Segment Start: Given records

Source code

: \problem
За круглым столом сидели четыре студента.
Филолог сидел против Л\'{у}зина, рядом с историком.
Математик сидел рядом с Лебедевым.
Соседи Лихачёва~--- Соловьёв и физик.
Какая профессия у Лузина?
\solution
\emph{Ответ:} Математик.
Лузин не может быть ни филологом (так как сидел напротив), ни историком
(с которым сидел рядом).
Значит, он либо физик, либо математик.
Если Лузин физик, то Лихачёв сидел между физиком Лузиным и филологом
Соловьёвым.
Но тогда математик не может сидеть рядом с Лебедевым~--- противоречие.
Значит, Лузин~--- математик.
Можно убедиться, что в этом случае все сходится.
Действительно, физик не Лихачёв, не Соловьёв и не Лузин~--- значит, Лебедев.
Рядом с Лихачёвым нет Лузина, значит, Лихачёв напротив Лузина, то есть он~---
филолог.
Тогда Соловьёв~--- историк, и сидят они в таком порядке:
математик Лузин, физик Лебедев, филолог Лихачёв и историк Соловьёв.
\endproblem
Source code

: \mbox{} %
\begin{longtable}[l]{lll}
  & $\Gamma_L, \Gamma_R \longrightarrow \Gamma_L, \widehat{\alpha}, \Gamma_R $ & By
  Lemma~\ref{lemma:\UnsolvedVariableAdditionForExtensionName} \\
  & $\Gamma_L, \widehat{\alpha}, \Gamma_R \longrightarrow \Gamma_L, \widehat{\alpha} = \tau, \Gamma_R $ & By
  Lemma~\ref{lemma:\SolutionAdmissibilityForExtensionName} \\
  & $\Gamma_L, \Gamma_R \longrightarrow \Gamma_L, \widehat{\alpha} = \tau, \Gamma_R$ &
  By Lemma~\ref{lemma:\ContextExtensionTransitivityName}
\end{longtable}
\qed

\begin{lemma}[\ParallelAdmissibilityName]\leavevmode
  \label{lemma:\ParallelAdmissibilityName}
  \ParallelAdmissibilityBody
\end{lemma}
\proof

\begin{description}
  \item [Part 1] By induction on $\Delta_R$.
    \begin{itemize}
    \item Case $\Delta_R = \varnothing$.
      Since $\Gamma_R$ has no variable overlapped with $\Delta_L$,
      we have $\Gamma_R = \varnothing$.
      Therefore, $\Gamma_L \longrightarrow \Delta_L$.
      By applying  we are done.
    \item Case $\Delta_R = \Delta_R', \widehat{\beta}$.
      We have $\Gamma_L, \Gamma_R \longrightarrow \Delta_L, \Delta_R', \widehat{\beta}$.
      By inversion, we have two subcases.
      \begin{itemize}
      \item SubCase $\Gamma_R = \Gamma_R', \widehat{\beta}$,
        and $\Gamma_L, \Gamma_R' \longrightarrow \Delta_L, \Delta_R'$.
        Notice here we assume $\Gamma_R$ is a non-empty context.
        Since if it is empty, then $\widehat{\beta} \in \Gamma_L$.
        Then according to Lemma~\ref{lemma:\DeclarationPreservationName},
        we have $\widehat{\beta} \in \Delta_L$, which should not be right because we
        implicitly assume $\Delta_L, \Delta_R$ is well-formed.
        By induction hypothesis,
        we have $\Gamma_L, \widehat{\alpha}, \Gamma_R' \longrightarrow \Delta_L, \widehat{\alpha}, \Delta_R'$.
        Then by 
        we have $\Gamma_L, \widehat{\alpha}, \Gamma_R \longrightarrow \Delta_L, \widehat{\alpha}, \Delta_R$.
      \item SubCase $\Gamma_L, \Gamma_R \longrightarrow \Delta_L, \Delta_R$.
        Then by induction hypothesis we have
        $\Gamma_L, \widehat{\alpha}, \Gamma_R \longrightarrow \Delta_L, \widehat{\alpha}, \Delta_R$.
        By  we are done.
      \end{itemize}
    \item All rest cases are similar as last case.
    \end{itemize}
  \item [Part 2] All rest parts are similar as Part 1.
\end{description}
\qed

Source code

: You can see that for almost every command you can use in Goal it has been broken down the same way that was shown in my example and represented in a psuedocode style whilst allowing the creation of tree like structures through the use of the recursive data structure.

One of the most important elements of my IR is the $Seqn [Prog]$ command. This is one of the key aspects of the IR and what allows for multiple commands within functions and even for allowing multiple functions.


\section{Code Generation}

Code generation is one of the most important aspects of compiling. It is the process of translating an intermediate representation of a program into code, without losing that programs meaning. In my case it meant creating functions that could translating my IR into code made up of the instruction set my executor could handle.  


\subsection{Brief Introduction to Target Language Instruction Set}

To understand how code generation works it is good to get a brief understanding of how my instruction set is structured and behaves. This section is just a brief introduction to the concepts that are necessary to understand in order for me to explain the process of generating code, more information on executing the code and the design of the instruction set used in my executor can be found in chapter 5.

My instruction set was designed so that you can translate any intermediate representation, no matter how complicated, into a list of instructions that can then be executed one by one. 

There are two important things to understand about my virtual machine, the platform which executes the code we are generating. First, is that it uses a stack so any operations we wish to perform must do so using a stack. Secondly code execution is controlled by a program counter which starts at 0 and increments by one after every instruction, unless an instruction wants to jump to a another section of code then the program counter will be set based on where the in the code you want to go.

Segment End: Given records

Task instructions: Nothing should be left out when the listing is retyped exactly.

Answer box:
Source code

: \problem
За круглым столом сидели четыре студента.
Филолог сидел против Л\'{у}зина, рядом с историком.
Математик сидел рядом с Лебедевым.
Соседи Лихачёва~--- Соловьёв и физик.
Какая профессия у Лузина?
\solution
\emph{Ответ:} Математик.
Лузин не может быть ни филологом (так как сидел напротив), ни историком
(с которым сидел рядом).
Значит, он либо физик, либо математик.
Если Лузин физик, то Лихачёв сидел между физиком Лузиным и филологом
Соловьёвым.
Но тогда математик не может сидеть рядом с Лебедевым~--- противоречие.
Значит, Лузин~--- математик.
Можно убедиться, что в этом случае все сходится.
Действительно, физик не Лихачёв, не Соловьёв и не Лузин~--- значит, Лебедев.
Рядом с Лихачёвым нет Лузина, значит, Лихачёв напротив Лузина, то есть он~---
филолог.
Тогда Соловьёв~--- историк, и сидят они в таком порядке:
математик Лузин, физик Лебедев, филолог Лихачёв и историк Соловьёв.
\endproblem
Source code

: \mbox{} %
\begin{longtable}[l]{lll}
  & $\Gamma_L, \Gamma_R \longrightarrow \Gamma_L, \widehat{\alpha}, \Gamma_R $ & By
  Lemma~\ref{lemma:\UnsolvedVariableAdditionForExtensionName} \\
  & $\Gamma_L, \widehat{\alpha}, \Gamma_R \longrightarrow \Gamma_L, \widehat{\alpha} = \tau, \Gamma_R $ & By
  Lemma~\ref{lemma:\SolutionAdmissibilityForExtensionName} \\
  & $\Gamma_L, \Gamma_R \longrightarrow \Gamma_L, \widehat{\alpha} = \tau, \Gamma_R$ &
  By Lemma~\ref{lemma:\ContextExtensionTransitivityName}
\end{longtable}
\qed

\begin{lemma}[\ParallelAdmissibilityName]\leavevmode
  \label{lemma:\ParallelAdmissibilityName}
  \ParallelAdmissibilityBody
\end{lemma}
\proof

\begin{description}
  \item [Part 1] By induction on $\Delta_R$.
    \begin{itemize}
    \item Case $\Delta_R = \varnothing$.
      Since $\Gamma_R$ has no variable overlapped with $\Delta_L$,
      we have $\Gamma_R = \varnothing$.
      Therefore, $\Gamma_L \longrightarrow \Delta_L$.
      By applying  we are done.
    \item Case $\Delta_R = \Delta_R', \widehat{\beta}$.
      We have $\Gamma_L, \Gamma_R \longrightarrow \Delta_L, \Delta_R', \widehat{\beta}$.
      By inversion, we have two subcases.
      \begin{itemize}
      \item SubCase $\Gamma_R = \Gamma_R', \widehat{\beta}$,
        and $\Gamma_L, \Gamma_R' \longrightarrow \Delta_L, \Delta_R'$.
        Notice here we assume $\Gamma_R$ is a non-empty context.
        Since if it is empty, then $\widehat{\beta} \in \Gamma_L$.
        Then according to Lemma~\ref{lemma:\DeclarationPreservationName},
        we have $\widehat{\beta} \in \Delta_L$, which should not be right because we
        implicitly assume $\Delta_L, \Delta_R$ is well-formed.
        By induction hypothesis,
        we have $\Gamma_L, \widehat{\alpha}, \Gamma_R' \longrightarrow \Delta_L, \widehat{\alpha}, \Delta_R'$.
        Then by 
        we have $\Gamma_L, \widehat{\alpha}, \Gamma_R \longrightarrow \Delta_L, \widehat{\alpha}, \Delta_R$.
      \item SubCase $\Gamma_L, \Gamma_R \longrightarrow \Delta_L, \Delta_R$.
        Then by induction hypothesis we have
        $\Gamma_L, \widehat{\alpha}, \Gamma_R \longrightarrow \Delta_L, \widehat{\alpha}, \Delta_R$.
        By  we are done.
      \end{itemize}
    \item All rest cases are similar as last case.
    \end{itemize}
  \item [Part 2] All rest parts are similar as Part 1.
\end{description}
\qed

Source code

: You can see that for almost every command you can use in Goal it has been broken down the same way that was shown in my example and represented in a psuedocode style whilst allowing the creation of tree like structures through the use of the recursive data structure.

One of the most important elements of my IR is the $Seqn [Prog]$ command. This is one of the key aspects of the IR and what allows for multiple commands within functions and even for allowing multiple functions.


\section{Code Generation}

Code generation is one of the most important aspects of compiling. It is the process of translating an intermediate representation of a program into code, without losing that programs meaning. In my case it meant creating functions that could translating my IR into code made up of the instruction set my executor could handle.  


\subsection{Brief Introduction to Target Language Instruction Set}

To understand how code generation works it is good to get a brief understanding of how my instruction set is structured and behaves. This section is just a brief introduction to the concepts that are necessary to understand in order for me to explain the process of generating code, more information on executing the code and the design of the instruction set used in my executor can be found in chapter 5.

My instruction set was designed so that you can translate any intermediate representation, no matter how complicated, into a list of instructions that can then be executed one by one. 

There are two important things to understand about my virtual machine, the platform which executes the code we are generating. First, is that it uses a stack so any operations we wish to perform must do so using a stack. Secondly code execution is controlled by a program counter which starts at 0 and increments by one after every instruction, unless an instruction wants to jump to a another section of code then the program counter will be set based on where the in the code you want to go.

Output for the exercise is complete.